Each of the lines below must be retyped character for character.

= = = = =

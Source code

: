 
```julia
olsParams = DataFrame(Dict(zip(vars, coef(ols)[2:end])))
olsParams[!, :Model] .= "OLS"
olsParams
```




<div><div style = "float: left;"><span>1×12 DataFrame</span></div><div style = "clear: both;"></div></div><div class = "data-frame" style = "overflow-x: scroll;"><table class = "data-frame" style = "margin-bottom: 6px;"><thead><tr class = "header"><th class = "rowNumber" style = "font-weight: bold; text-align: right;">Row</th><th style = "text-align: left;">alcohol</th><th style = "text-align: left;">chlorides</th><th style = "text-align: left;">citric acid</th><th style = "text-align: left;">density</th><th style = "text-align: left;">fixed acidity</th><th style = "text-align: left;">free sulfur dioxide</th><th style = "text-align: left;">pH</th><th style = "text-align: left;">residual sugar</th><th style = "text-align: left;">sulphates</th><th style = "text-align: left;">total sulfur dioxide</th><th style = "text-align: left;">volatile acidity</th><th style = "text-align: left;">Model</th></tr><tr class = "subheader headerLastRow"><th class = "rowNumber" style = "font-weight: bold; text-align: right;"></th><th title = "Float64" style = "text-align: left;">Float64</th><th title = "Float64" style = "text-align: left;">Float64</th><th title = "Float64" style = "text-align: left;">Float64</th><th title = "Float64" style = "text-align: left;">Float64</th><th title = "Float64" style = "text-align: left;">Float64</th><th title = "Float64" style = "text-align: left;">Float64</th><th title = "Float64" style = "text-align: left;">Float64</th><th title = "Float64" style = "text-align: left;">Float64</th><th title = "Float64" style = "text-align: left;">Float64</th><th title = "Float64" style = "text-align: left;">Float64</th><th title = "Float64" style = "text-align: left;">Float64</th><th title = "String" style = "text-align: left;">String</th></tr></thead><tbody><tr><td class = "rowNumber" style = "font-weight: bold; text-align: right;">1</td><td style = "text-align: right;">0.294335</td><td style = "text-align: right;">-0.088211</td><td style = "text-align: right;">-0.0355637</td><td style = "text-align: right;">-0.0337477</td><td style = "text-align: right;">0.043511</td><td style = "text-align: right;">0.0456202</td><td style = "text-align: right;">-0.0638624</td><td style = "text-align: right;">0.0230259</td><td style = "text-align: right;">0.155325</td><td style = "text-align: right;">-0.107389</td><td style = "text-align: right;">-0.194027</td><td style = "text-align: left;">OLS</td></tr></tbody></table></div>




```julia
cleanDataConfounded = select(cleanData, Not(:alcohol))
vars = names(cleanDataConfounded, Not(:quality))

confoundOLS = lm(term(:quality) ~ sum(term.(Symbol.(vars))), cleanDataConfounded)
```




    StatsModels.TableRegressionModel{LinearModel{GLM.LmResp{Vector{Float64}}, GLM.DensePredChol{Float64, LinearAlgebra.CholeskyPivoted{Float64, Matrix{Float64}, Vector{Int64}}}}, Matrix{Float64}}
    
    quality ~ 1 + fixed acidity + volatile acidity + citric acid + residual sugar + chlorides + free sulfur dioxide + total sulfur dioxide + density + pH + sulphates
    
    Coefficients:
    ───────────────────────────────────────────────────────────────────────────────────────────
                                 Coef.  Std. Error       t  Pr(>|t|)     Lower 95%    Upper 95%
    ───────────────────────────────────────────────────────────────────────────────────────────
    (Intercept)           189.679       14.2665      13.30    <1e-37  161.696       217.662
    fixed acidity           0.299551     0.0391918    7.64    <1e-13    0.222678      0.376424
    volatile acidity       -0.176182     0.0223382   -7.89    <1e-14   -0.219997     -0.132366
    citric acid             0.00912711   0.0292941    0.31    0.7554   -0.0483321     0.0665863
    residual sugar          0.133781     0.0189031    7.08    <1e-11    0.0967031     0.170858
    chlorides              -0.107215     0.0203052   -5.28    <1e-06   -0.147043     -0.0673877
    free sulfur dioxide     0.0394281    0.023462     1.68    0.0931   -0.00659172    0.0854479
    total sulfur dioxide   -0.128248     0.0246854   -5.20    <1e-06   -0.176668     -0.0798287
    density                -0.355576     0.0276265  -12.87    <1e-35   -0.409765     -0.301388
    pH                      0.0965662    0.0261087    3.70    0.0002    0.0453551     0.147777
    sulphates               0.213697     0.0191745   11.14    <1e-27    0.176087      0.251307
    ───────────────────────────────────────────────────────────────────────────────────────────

= = = = =

*Output for this task*.
Source code

: 
```julia
olsParams = DataFrame(Dict(zip(vars, coef(ols)[2:end])))
olsParams[!, :Model] .= "OLS"
olsParams
```




<div><div style = "float: left;"><span>1×12 DataFrame</span></div><div style = "clear: both;"></div></div><div class = "data-frame" style = "overflow-x: scroll;"><table class = "data-frame" style = "margin-bottom: 6px;"><thead><tr class = "header"><th class = "rowNumber" style = "font-weight: bold; text-align: right;">Row</th><th style = "text-align: left;">alcohol</th><th style = "text-align: left;">chlorides</th><th style = "text-align: left;">citric acid</th><th style = "text-align: left;">density</th><th style = "text-align: left;">fixed acidity</th><th style = "text-align: left;">free sulfur dioxide</th><th style = "text-align: left;">pH</th><th style = "text-align: left;">residual sugar</th><th style = "text-align: left;">sulphates</th><th style = "text-align: left;">total sulfur dioxide</th><th style = "text-align: left;">volatile acidity</th><th style = "text-align: left;">Model</th></tr><tr class = "subheader headerLastRow"><th class = "rowNumber" style = "font-weight: bold; text-align: right;"></th><th title = "Float64" style = "text-align: left;">Float64</th><th title = "Float64" style = "text-align: left;">Float64</th><th title = "Float64" style = "text-align: left;">Float64</th><th title = "Float64" style = "text-align: left;">Float64</th><th title = "Float64" style = "text-align: left;">Float64</th><th title = "Float64" style = "text-align: left;">Float64</th><th title = "Float64" style = "text-align: left;">Float64</th><th title = "Float64" style = "text-align: left;">Float64</th><th title = "Float64" style = "text-align: left;">Float64</th><th title = "Float64" style = "text-align: left;">Float64</th><th title = "Float64" style = "text-align: left;">Float64</th><th title = "String" style = "text-align: left;">String</th></tr></thead><tbody><tr><td class = "rowNumber" style = "font-weight: bold; text-align: right;">1</td><td style = "text-align: right;">0.294335</td><td style = "text-align: right;">-0.088211</td><td style = "text-align: right;">-0.0355637</td><td style = "text-align: right;">-0.0337477</td><td style = "text-align: right;">0.043511</td><td style = "text-align: right;">0.0456202</td><td style = "text-align: right;">-0.0638624</td><td style = "text-align: right;">0.0230259</td><td style = "text-align: right;">0.155325</td><td style = "text-align: right;">-0.107389</td><td style = "text-align: right;">-0.194027</td><td style = "text-align: left;">OLS</td></tr></tbody></table></div>




```julia
cleanDataConfounded = select(cleanData, Not(:alcohol))
vars = names(cleanDataConfounded, Not(:quality))

confoundOLS = lm(term(:quality) ~ sum(term.(Symbol.(vars))), cleanDataConfounded)
```




    StatsModels.TableRegressionModel{LinearModel{GLM.LmResp{Vector{Float64}}, GLM.DensePredChol{Float64, LinearAlgebra.CholeskyPivoted{Float64, Matrix{Float64}, Vector{Int64}}}}, Matrix{Float64}}
    
    quality ~ 1 + fixed acidity + volatile acidity + citric acid + residual sugar + chlorides + free sulfur dioxide + total sulfur dioxide + density + pH + sulphates
    
    Coefficients:
    ───────────────────────────────────────────────────────────────────────────────────────────
                                 Coef.  Std. Error       t  Pr(>|t|)     Lower 95%    Upper 95%
    ───────────────────────────────────────────────────────────────────────────────────────────
    (Intercept)           189.679       14.2665      13.30    <1e-37  161.696       217.662
    fixed acidity           0.299551     0.0391918    7.64    <1e-13    0.222678      0.376424
    volatile acidity       -0.176182     0.0223382   -7.89    <1e-14   -0.219997     -0.132366
    citric acid             0.00912711   0.0292941    0.31    0.7554   -0.0483321     0.0665863
    residual sugar          0.133781     0.0189031    7.08    <1e-11    0.0967031     0.170858
    chlorides              -0.107215     0.0203052   -5.28    <1e-06   -0.147043     -0.0673877
    free sulfur dioxide     0.0394281    0.023462     1.68    0.0931   -0.00659172    0.0854479
    total sulfur dioxide   -0.128248     0.0246854   -5.20    <1e-06   -0.176668     -0.0798287
    density                -0.355576     0.0276265  -12.87    <1e-35   -0.409765     -0.301388
    pH                      0.0965662    0.0261087    3.70    0.0002    0.0453551     0.147777
    sulphates               0.213697     0.0191745   11.14    <1e-27    0.176087      0.251307
    ───────────────────────────────────────────────────────────────────────────────────────────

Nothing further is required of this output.